┌─ Given records

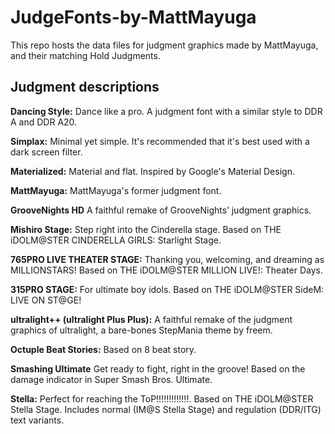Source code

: # JudgeFonts-by-MattMayuga

This repo hosts the data files for judgment graphics made by MattMayuga, and their matching Hold Judgments.

## Judgment descriptions

**Dancing Style:**
Dance like a pro. A judgment font with a similar style to DDR A and DDR A20.

**Simplax:**
Minimal yet simple. It's recommended that it's best used with a dark screen filter.

**Materialized:**
Material and flat. Inspired by Google's Material Design.

**MattMayuga:**
MattMayuga's former judgment font.

**GrooveNights HD**
A faithful remake of GrooveNights’ judgment graphics.

**Mishiro Stage:**
Step right into the Cinderella stage. Based on THE iDOLM@STER CINDERELLA GIRLS: Starlight Stage.

**765PRO LIVE THEATER STAGE:**
Thanking you, welcoming, and dreaming as MILLIONSTARS! Based on THE iDOLM@STER MILLION LIVE!: Theater Days.

**315PRO STAGE:**
For ultimate boy idols. Based on THE iDOLM@STER SideM: LIVE ON ST@GE!

**ultralight++ (ultralight Plus Plus):**
A faithful remake of the judgment graphics of ultralight, a bare-bones StepMania theme by freem. 

**Octuple Beat Stories:**
Based on 8 beat story.

**Smashing Ultimate**
Get ready to fight, right in the groove! Based on the damage indicator in Super Smash Bros. Ultimate.

**Stella:**
Perfect for reaching the ToP!!!!!!!!!!!!!. Based on THE iDOLM@STER Stella Stage. Includes normal (IM@S Stella Stage) and regulation (DDR/ITG) text variants.

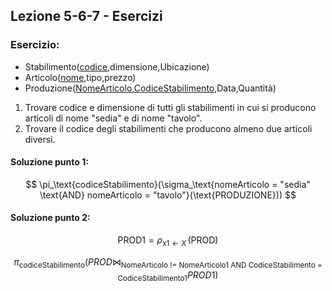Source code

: ## Lezione 5-6-7 - Esercizi

### Esercizio:

- Stabilimento(<u>codice</u>,dimensione,Ubicazione)
- Articolo(<u>nome</u>,tipo,prezzo)
- Produzione(<u>NomeArticolo</u>,<u>CodiceStabilimento</u>,Data,Quantità)

1. Trovare codice e dimensione di tutti gli stabilimenti in cui si producono articoli di nome "sedia" e di nome "tavolo".
2. Trovare il codice degli stabilimenti che producono almeno due articoli diversi.

#### Soluzione punto 1:
$$
\pi_\text{codiceStabilimento}(\sigma_\text{nomeArticolo = "sedia" \text{AND} nomeArticolo = "tavolo"}(\text{PRODUZIONE}))
$$

#### Soluzione punto 2:

$$ 
\text{PROD1} = \rho_{\text{x1} \leftarrow X} \, \text{(PROD)} 
$$

$$
\pi_\text{codiceStabilimento}(PROD \bowtie_\text{NomeArticolo != NomeArticolo1 AND CodiceStabilimento = CodiceStabilimento1}PROD1)
$$
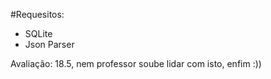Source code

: #Requesitos:

* SQLite
* Json Parser

Avaliação: 18.5, nem professor soube lidar com isto, enfim :))
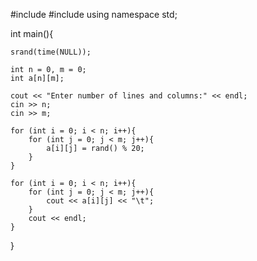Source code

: #include <iostream>
#include <ctime>
using namespace std;

int main(){

	srand(time(NULL));

	int n = 0, m = 0;
	int a[n][m];
	
	cout << "Enter number of lines and columns:" << endl;
	cin >> n;
	cin >> m;

	for (int i = 0; i < n; i++){
		for (int j = 0; j < m; j++){
			a[i][j] = rand() % 20;
		}
	}

	for (int i = 0; i < n; i++){
		for (int j = 0; j < m; j++){
			cout << a[i][j] << "\t";
		}
		cout << endl;
	}

}
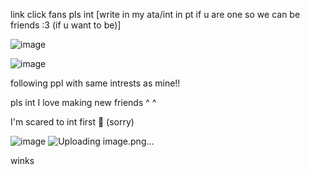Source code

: link click fans pls int [write in my ata/int in pt if u are one so we can be friends :3 (if u want to be)]


![image](https://github.com/user-attachments/assets/127449a0-0eae-4b25-9968-3259c477b068)

![image](https://github.com/user-attachments/assets/acb63900-52ad-419f-89e0-baded918f545)


following ppl with same intrests as mine!! 

pls int I love making new friends ^ ^


I'm scared to int first 🥀 (sorry)

![image](https://github.com/user-attachments/assets/63174262-0109-477b-9a4f-2a386fdb4285)
![Uploading image.png…]()


winks 







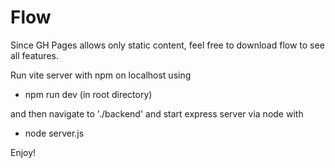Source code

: # Flow 

Since GH Pages allows only static content, feel free to download flow to see all features.

Run vite server with npm on localhost using

- npm run dev (in root directory)

and then navigate to './backend' and start express server via node with

- node server.js

Enjoy!

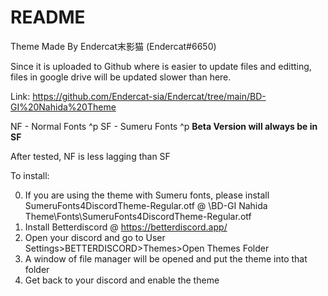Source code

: # README

Theme Made By Endercat末影猫 (Endercat#6650)
 
Since it is uploaded to Github where is easier to update files and editting, files in google drive will be updated slower than here.

Link: https://github.com/Endercat-sia/Endercat/tree/main/BD-GI%20Nahida%20Theme

NF - Normal Fonts
^p SF - Sumeru Fonts
^p **Beta Version will always be in SF**


After tested, NF is less lagging than SF

To install:

0. If you are using the theme with Sumeru fonts, please install SumeruFonts4DiscordTheme-Regular.otf @ \BD-GI Nahida Theme\Fonts\SumeruFonts4DiscordTheme-Regular.otf
1. Install Betterdiscord @ https://betterdiscord.app/
2. Open your discord and go to User Settings>BETTERDISCORD>Themes>Open Themes Folder
3. A window of file manager will be opened and put the theme into that folder
4. Get back to your discord and enable the theme
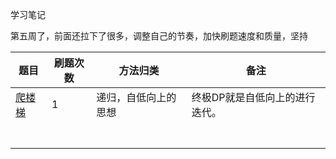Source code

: 学习笔记

第五周了，前面还拉下了很多，调整自己的节奏，加快刷题速度和质量，坚持

| 题目                                                        | 刷题次数 | 方法归类             | 备注                           |
| ----------------------------------------------------------- | -------- | -------------------- | ------------------------------ |
| [爬楼梯](https://leetcode-cn.com/problems/climbing-stairs/) | 1        | 递归，自低向上的思想 | 终极DP就是自低向上的进行迭代。 |
|                                                             |          |                      |                                |
|                                                             |          |                      |                                |
|                                                             |          |                      |                                |
|                                                             |          |                      |                                |
|                                                             |          |                      |                                |
|                                                             |          |                      |                                |
|                                                             |          |                      |                                |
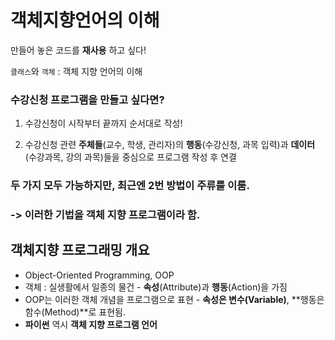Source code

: # 객체지향언어의 이해

만들어 놓은 코드를 **재사용** 하고 싶다!

`클래스`와 `객체` : 객체 지향 언어의 이해

### 수강신청 프로그램을 만들고 싶다면?

1. 수강신청이 시작부터 끝까지 순서대로 작성!

2. 수강신청 관련 **주체들**(교수, 학생, 관리자)의 **행동**(수강신청, 과목 입력)과 **데이터**(수강과목, 강의 과목)들을 중심으로 프로그램 작성 후 연결

### 두 가지 모두 가능하지만, 최근엔 **2번 방법**이 주류를 이룸. 

### -> 이러한 기법을 객체 지향 프로그램이라 함.

## 객체지향 프로그래밍 개요

- Object-Oriented Programming, OOP
- 객체 : 실생활에서 일종의 물건 - **속성**(Attribute)과 **행동**(Action)을 가짐
- OOP는 이러한 객체 개념을 프로그램으로 표현 - **속성은 변수(Variable)**, **행동은 함수(Method)**로 표현됨.
- **파이썬** 역시 **객체 지향 프로그램 언어**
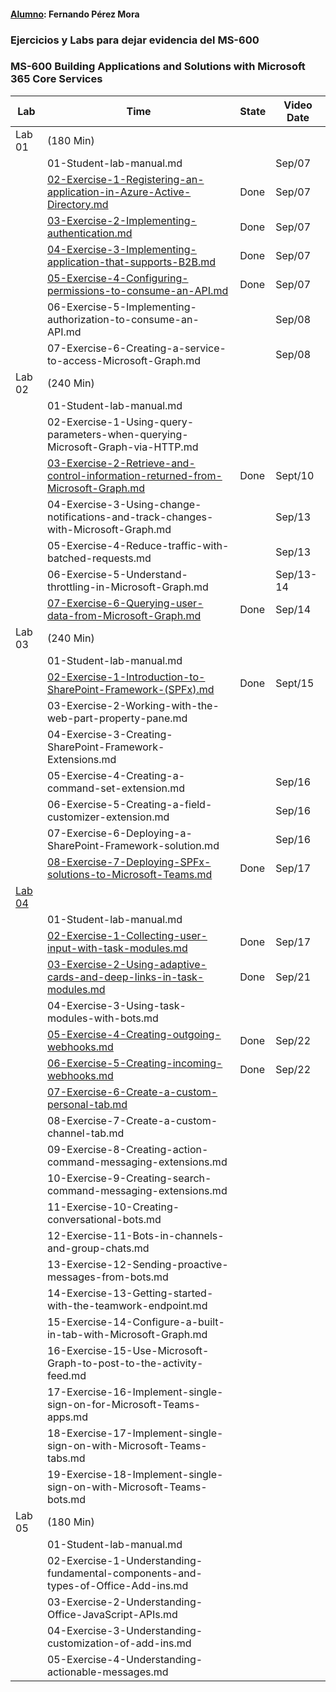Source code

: #### **<u>Alumno</u>**: Fernando Pérez Mora

### **Ejercicios y Labs para dejar evidencia del MS-600**



### **MS-600 Building Applications and Solutions with Microsoft 365 Core Services**



| Lab                                                          | Time                                                         | State | Video Date |
| ------------------------------------------------------------ | ------------------------------------------------------------ | ----- | ---------- |
| Lab 01                                                       | (180 Min)                                                    |       |            |
|                                                              | 01-Student-lab-manual.md                                     |       | Sep/07     |
|                                                              | [02-Exercise-1-Registering-an-application-in-Azure-Active-Directory.md](https://github.com/fernanipmo/CFTIC-MS600/blob/main/Lab01/02-Exercise-1-Registering%20an%20application%20in%20Azure%20Active%20Directory/02-Registering%20an%20application%20in%20Azure%20Active%20Directory_FPM.md) | Done  | Sep/07     |
|                                                              | [03-Exercise-2-Implementing-authentication.md](https://github.com/fernanipmo/CFTIC-MS600/blob/main/Lab01/03-Exercise-2-Implementing-authentication/03-Exercise-2-Implementing-authentication_FPM.md) | Done  | Sep/07     |
|                                                              | [04-Exercise-3-Implementing-application-that-supports-B2B.md](https://github.com/fernanipmo/CFTIC-MS600/blob/main/Lab01/04-Exercise-3-Implementing-application-that-supports-B2B/04-Exercise-3-Implementing-application-that-supports-B2B_FPM.md) | Done  | Sep/07     |
|                                                              | [05-Exercise-4-Configuring-permissions-to-consume-an-API.md](https://github.com/fernanipmo/CFTIC-MS600/blob/main/Lab01/05-Exercise-4-Configuring-permissions-to-consume-an-API/05-Exercise-4-Configuring-permissions-to-consume-an-API_FPM.md) | Done  | Sep/07     |
|                                                              | 06-Exercise-5-Implementing-authorization-to-consume-an-API.md |       | Sep/08     |
|                                                              | 07-Exercise-6-Creating-a-service-to-access-Microsoft-Graph.md |       | Sep/08     |
| Lab 02                                                       | (240 Min)                                                    |       |            |
|                                                              | 01-Student-lab-manual.md                                     |       |            |
|                                                              | 02-Exercise-1-Using-query-parameters-when-querying-Microsoft-Graph-via-HTTP.md |       |            |
|                                                              | [03-Exercise-2-Retrieve-and-control-information-returned-from-Microsoft-Graph.md](https://github.com/fernanipmo/CFTIC-MS600/blob/main/Lab02/03-Exercise-2-Retrieve-and-control-information-returned-from-Microsoft-Graph/03-Exercise-2-Retrieve-and-control-information-returned-from-Microsoft-Graph_FPM.md) | Done  | Sept/10    |
|                                                              | 04-Exercise-3-Using-change-notifications-and-track-changes-with-Microsoft-Graph.md |       | Sep/13     |
|                                                              | 05-Exercise-4-Reduce-traffic-with-batched-requests.md        |       | Sep/13     |
|                                                              | 06-Exercise-5-Understand-throttling-in-Microsoft-Graph.md    |       | Sep/13-14  |
|                                                              | [07-Exercise-6-Querying-user-data-from-Microsoft-Graph.md](https://github.com/fernanipmo/CFTIC-MS600/blob/main/Lab02/07-Exercise-6-Querying-user-data-from-Microsoft-Graph/07-Exercise-6-Querying-user-data-from-Microsoft-Graph_FPM.md) | Done  | Sep/14     |
| Lab 03                                                       | (240 Min)                                                    |       |            |
|                                                              | 01-Student-lab-manual.md                                     |       |            |
|                                                              | [02-Exercise-1-Introduction-to-SharePoint-Framework-(SPFx).md](https://github.com/fernanipmo/CFTIC-MS600/blob/main/Lab03/02-Exercise-1-Introduction-to-SharePoint-Framework-(SPFx)/02-Exercise-1-Introduction-to-SharePoint-Framework-(SPFx)_FPM.md) | Done  | Sept/15    |
|                                                              | 03-Exercise-2-Working-with-the-web-part-property-pane.md     |       |            |
|                                                              | 04-Exercise-3-Creating-SharePoint-Framework-Extensions.md    |       |            |
|                                                              | 05-Exercise-4-Creating-a-command-set-extension.md            |       | Sep/16     |
|                                                              | 06-Exercise-5-Creating-a-field-customizer-extension.md       |       | Sep/16     |
|                                                              | 07-Exercise-6-Deploying-a-SharePoint-Framework-solution.md   |       | Sep/16     |
|                                                              | [08-Exercise-7-Deploying-SPFx-solutions-to-Microsoft-Teams.md](https://github.com/fernanipmo/CFTIC-MS600/blob/main/Lab03/08-Exercise-7-Deploying-SPFx-solutions-to-Microsoft-Teams/08-Exercise-7-Deploying-SPFx-solutions-to-Microsoft-Teams_FPM.md) | Done  | Sep/17     |
| [Lab 04](https://github.com/fernanipmo/CFTIC-MS600/tree/main/Lab04) |                                                              |       |            |
|                                                              | 01-Student-lab-manual.md                                     |       |            |
|                                                              | [02-Exercise-1-Collecting-user-input-with-task-modules.md](https://github.com/fernanipmo/CFTIC-MS600/blob/main/Lab04/02-Exercise-1-Collecting-user-input-with-task-modules/02-Exercise-1-Collecting-user-input-with-task-modules_FPM.md) | Done  | Sep/17     |
|                                                              | [03-Exercise-2-Using-adaptive-cards-and-deep-links-in-task-modules.md](https://github.com/fernanipmo/CFTIC-MS600/tree/main/Lab04/03-Exercise-2-Using-adaptive-cards-and-deep-links-in-task-modules) | Done  | Sep/21     |
|                                                              | 04-Exercise-3-Using-task-modules-with-bots.md                |       |            |
|                                                              | [05-Exercise-4-Creating-outgoing-webhooks.md](https://github.com/fernanipmo/CFTIC-MS600/blob/main/Lab04/05-Exercise-4-Creating-outgoing-webhooks/05-Exercise-4-Creating-outgoing-webhooks_FPM.md) | Done  | Sep/22     |
|                                                              | [06-Exercise-5-Creating-incoming-webhooks.md](https://github.com/fernanipmo/CFTIC-MS600/blob/main/Lab04/06-Exercise-5-Creating-incoming-webhooks/06-Exercise-5-Creating-incoming-webhooks_FPM.md) | Done  | Sep/22     |
|                                                              | [07-Exercise-6-Create-a-custom-personal-tab.md](https://github.com/fernanipmo/CFTIC-MS600/blob/main/Lab04/07-Exercise-6-Create-a-custom-personal-tab/07-Exercise-6-Create-a-custom-personal-tab_FPM.md) |       |            |
|                                                              | 08-Exercise-7-Create-a-custom-channel-tab.md                 |       |            |
|                                                              | 09-Exercise-8-Creating-action-command-messaging-extensions.md |       |            |
|                                                              | 10-Exercise-9-Creating-search-command-messaging-extensions.md |       |            |
|                                                              | 11-Exercise-10-Creating-conversational-bots.md               |       |            |
|                                                              | 12-Exercise-11-Bots-in-channels-and-group-chats.md           |       |            |
|                                                              | 13-Exercise-12-Sending-proactive-messages-from-bots.md       |       |            |
|                                                              | 14-Exercise-13-Getting-started-with-the-teamwork-endpoint.md |       |            |
|                                                              | 15-Exercise-14-Configure-a-built-in-tab-with-Microsoft-Graph.md |       |            |
|                                                              | 16-Exercise-15-Use-Microsoft-Graph-to-post-to-the-activity-feed.md |       |            |
|                                                              | 17-Exercise-16-Implement-single-sign-on-for-Microsoft-Teams-apps.md |       |            |
|                                                              | 18-Exercise-17-Implement-single-sign-on-with-Microsoft-Teams-tabs.md |       |            |
|                                                              | 19-Exercise-18-Implement-single-sign-on-with-Microsoft-Teams-bots.md |       |            |
| Lab 05                                                       | (180 Min)                                                    |       |            |
|                                                              | 01-Student-lab-manual.md                                     |       |            |
|                                                              | 02-Exercise-1-Understanding-fundamental-components-and-types-of-Office-Add-ins.md |       |            |
|                                                              | 03-Exercise-2-Understanding-Office-JavaScript-APIs.md        |       |            |
|                                                              | 04-Exercise-3-Understanding-customization-of-add-ins.md      |       |            |
|                                                              | 05-Exercise-4-Understanding-actionable-messages.md           |       |            |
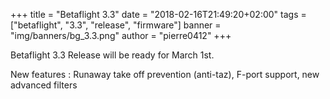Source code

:+++
title = "Betaflight 3.3"
date = "2018-02-16T21:49:20+02:00"
tags = ["betaflight", "3.3", "release", "firmware"]
banner = "img/banners/bg_3.3.png"
author = "pierre0412"
+++


Betaflight 3.3 Release will be ready for March 1st.

New features : Runaway take off prevention (anti-taz), F-port support, new advanced filters
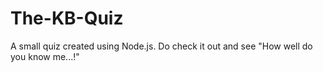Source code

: # The-KB-Quiz
 A small quiz created using Node.js. Do check it out and see "How well do you know me...!"
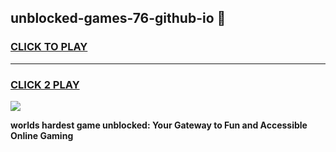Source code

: 
## unblocked-games-76-github-io 👋
<h3>
<a href="https://premium.freeplayer.one?title=unblocked-games-76-github-io&ref=14F">CLICK TO PLAY</a></h3>
<hr>

<h3>
<a href="https://premium.freeplayer.one?title=unblocked-games-76-github-io&ref=14F">CLICK 2 PLAY</a>
  
</h3>

<a href="https://premium.freeplayer.one?title=unblocked-games-76-github-io&ref=12F/"><img src="https://clearcache.store/games.png"></a>


**worlds hardest game unblocked: Your Gateway to Fun and Accessible Online Gaming**
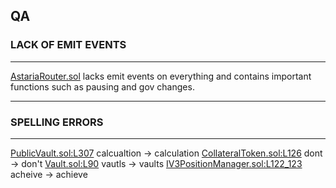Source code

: ## QA

### LACK OF EMIT EVENTS
---
[AstariaRouter.sol](https://github.com/code-423n4/2023-01-astaria/blob/main/src/AstariaRouter.sol) lacks emit events on everything and contains important functions such as pausing and gov changes.

---
### SPELLING ERRORS
---
[PublicVault.sol:L307](https://github.com/code-423n4/2023-01-astaria/blob/main/src/PublicVault.sol#L307) calcualtion -> calculation
[CollateralToken.sol:L126](https://github.com/code-423n4/2023-01-astaria/blob/main/src/CollateralToken.sol#L126) dont -> don't
[Vault.sol:L90](https://github.com/code-423n4/2023-01-astaria/blob/main/src/Vault.sol#L90) vautls -> vaults
[IV3PositionManager.sol:L122_123](https://github.com/code-423n4/2023-01-astaria/blob/main/src/interfaces/IV3PositionManager.sol#L122-L123) acheive -> achieve

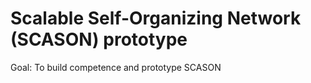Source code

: # Scalable Self-Organizing Network (SCASON) prototype 

Goal: To build competence and prototype  SCASON


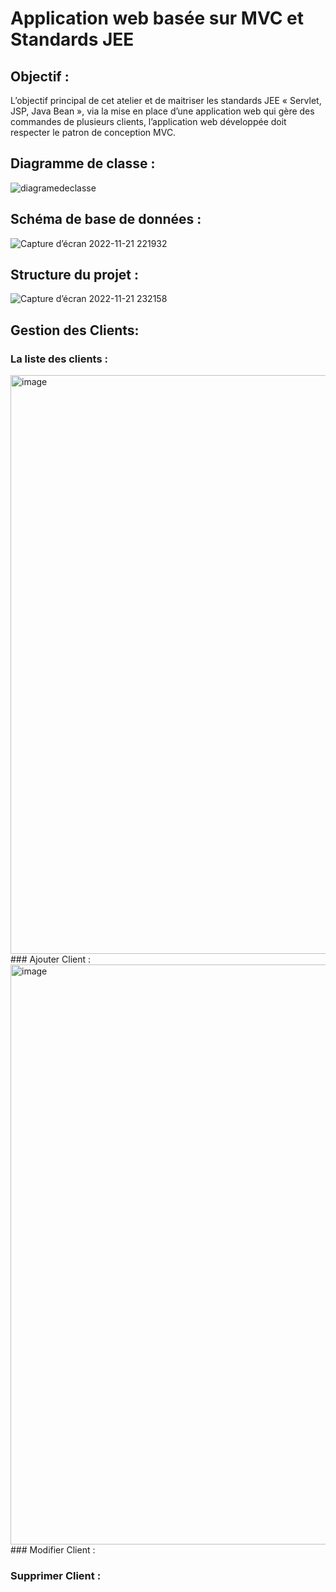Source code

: 
# Application web basée sur MVC et Standards JEE

## Objectif  :
L’objectif principal de cet atelier et de maitriser les standards JEE « Servlet, JSP, Java Bean »,
via la mise en place d’une application web qui gère des commandes de plusieurs clients, l’application
web développée doit respecter le patron de conception MVC.

## Diagramme de classe :
![diagramedeclasse](https://user-images.githubusercontent.com/101187429/203170699-a8bd44ed-a86b-44cc-b8df-584f374271c2.jpg)
## Schéma de base de données :
![Capture d’écran 2022-11-21 221932](https://user-images.githubusercontent.com/101187429/203172808-90a06595-8045-4f17-88db-3e4dcf16cdf7.jpg)

## Structure du projet :
![Capture d’écran 2022-11-21 232158](https://user-images.githubusercontent.com/101187429/203173023-0aff1f2b-e405-40bd-9311-d6e7ea841736.jpg)

## Gestion des Clients:

### La liste des clients :
<img width="926" alt="image" src="https://user-images.githubusercontent.com/101187429/203173405-8e6fb175-f9e1-4bf4-9624-dac6b006b02a.png">
### Ajouter Client :
<img width="928" alt="image" src="https://user-images.githubusercontent.com/101187429/203173769-3627bc85-473e-42fe-8f62-af78b2560557.png">
### Modifier Client :

### Supprimer  Client :

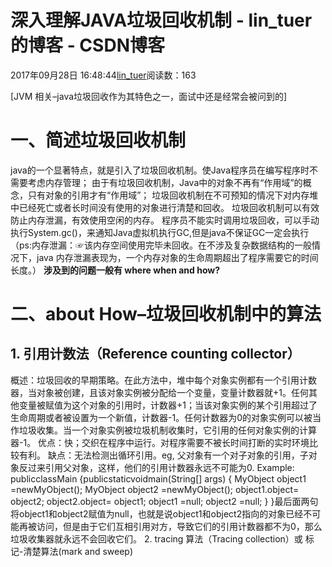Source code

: 
# 深入理解JAVA垃圾回收机制 - lin_tuer的博客 - CSDN博客


2017年09月28日 16:48:44[lin_tuer](https://me.csdn.net/lin_tuer)阅读数：163


[JVM 相关–java垃圾回收作为其特色之一，面试中还是经常会被问到的]
# 一、简述垃圾回收机制
java的一个显著特点，就是引入了垃圾回收机制。使Java程序员在编写程序时不需要考虑内存管理；
由于有垃圾回收机制，Java中的对象不再有“作用域”的概念，只有对象的引用才有“作用域”；
垃圾回收机制在不可预知的情况下对内存堆中已经死亡或者长时间没有使用的对象进行清楚和回收。
垃圾回收机制可以有效防止内存泄漏，有效使用空闲的内存。
程序员不能实时调用垃圾回收，可以手动执行System.gc()，来通知Java虚拟机执行GC,但是java不保证GC一定会执行
（ps:内存泄漏：☞该内存空间使用完毕未回收。在不涉及复杂数据结构的一般情况下，java 内存泄漏表现为，一个内存对象的生命周期超出了程序需要它的时间长度。）
**涉及到的问题一般有 where when and how?**
# 二、about How–垃圾回收机制中的算法
## 1. 引用计数法（Reference counting collector）
概述：垃圾回收的早期策略。在此方法中，堆中每个对象实例都有一个引用计数器，当对象被创建，且该对象实例被分配给一个变量，变量计数器就+1。任何其他变量被赋值为这个对象的引用时，计数器+1；当该对象实例的某个引用超过了生命周期或者被设置为一个新值，计数器-1。任何计数器为0的对象实例可以被当作垃圾收集。当一个对象实例被垃圾机制收集时，它引用的任何对象实例的计算器-1。
优点：快；交织在程序中运行。对程序需要不被长时间打断的实时环境比较有利。
缺点：无法检测出循环引用。eg, 父对象有一个对子对象的引用，子对象反过来引用父对象，这样，他们的引用计数器永远不可能为0.
Example:
publicclassMain {publicstaticvoidmain(String[] args) {
        MyObject object1 =newMyObject();
        MyObject object2 =newMyObject();
        object1.object= object2;
        object2.object= object1;
        object1 =null;
        object2 =null;
    }
}最后面两句将object1和object2赋值为null，也就是说object1和object2指向的对象已经不可能再被访问，但是由于它们互相引用对方，导致它们的引用计数器都不为0，那么垃圾收集器就永远不会回收它们。
2. tracing 算法（Tracing collection）或 标记-清楚算法(mark and sweep)

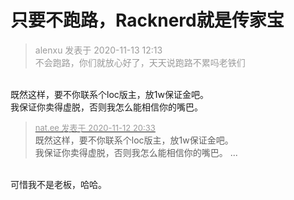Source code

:# 只要不跑路，Racknerd就是传家宝


<div class="quote"><blockquote><font color="#999999">alenxu 发表于 2020-11-13 12:13</font><br />
<font color="#999999">不会跑路，你们就放心好了，天天说跑路不累吗老铁们</font></blockquote></div><br />
既然这样，要不你联系个loc版主，放1w保证金吧。<br />
我保证你卖得虚脱，否则我怎么能相信你的嘴巴。

<div class="quote"><blockquote><font size="2"><a href="https://www.hostloc.com/forum.php?mod=redirect&amp;goto=findpost&amp;pid=9447961&amp;ptid=766145" target="_blank"><font color="#999999">nat.ee 发表于 2020-11-12 20:33</font></a></font><br />
既然这样，要不你联系个loc版主，放1w保证金吧。<br />
我保证你卖得虚脱，否则我怎么能相信你的嘴巴。 ...</blockquote></div><br />
可惜我不是老板，哈哈。
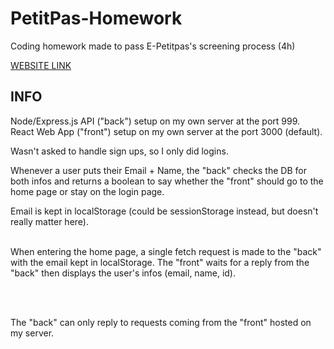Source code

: # PetitPas-Homework
Coding homework made to pass E-Petitpas's screening process (4h)

[WEBSITE LINK](http://54.37.69.170:3000/)

## INFO

Node/Express.js API ("back") setup on my own server at the port 999.<br>
React Web App ("front") setup on my own server at the port 3000 (default).
<BR>

Wasn't asked to handle sign ups, so I only did logins.

Whenever a user puts their Email + Name, the "back" checks the DB for both infos and returns a boolean to say whether the "front" should go to the home page or stay on the login page.

Email is kept in localStorage (could be sessionStorage instead, but doesn't really matter here).

<BR>
When entering the home page, a single fetch request is made to the "back" with the email kept in localStorage.
The "front" waits for a reply from the "back" then displays the user's infos (email, name, id).

<BR><br>

The "back" can only reply to requests coming from the "front" hosted on my server.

└─

What you are asked to do:
What you copy should begin at the line with "Whenever a user" and end at the final line of the listing, each line exactly as it is.

Problem solution:
Whenever a user puts their Email + Name, the "back" checks the DB for both infos and returns a boolean to say whether the "front" should go to the home page or stay on the login page.

Email is kept in localStorage (could be sessionStorage instead, but doesn't really matter here).

<BR>
When entering the home page, a single fetch request is made to the "back" with the email kept in localStorage.
The "front" waits for a reply from the "back" then displays the user's infos (email, name, id).

<BR><br>

The "back" can only reply to requests coming from the "front" hosted on my server.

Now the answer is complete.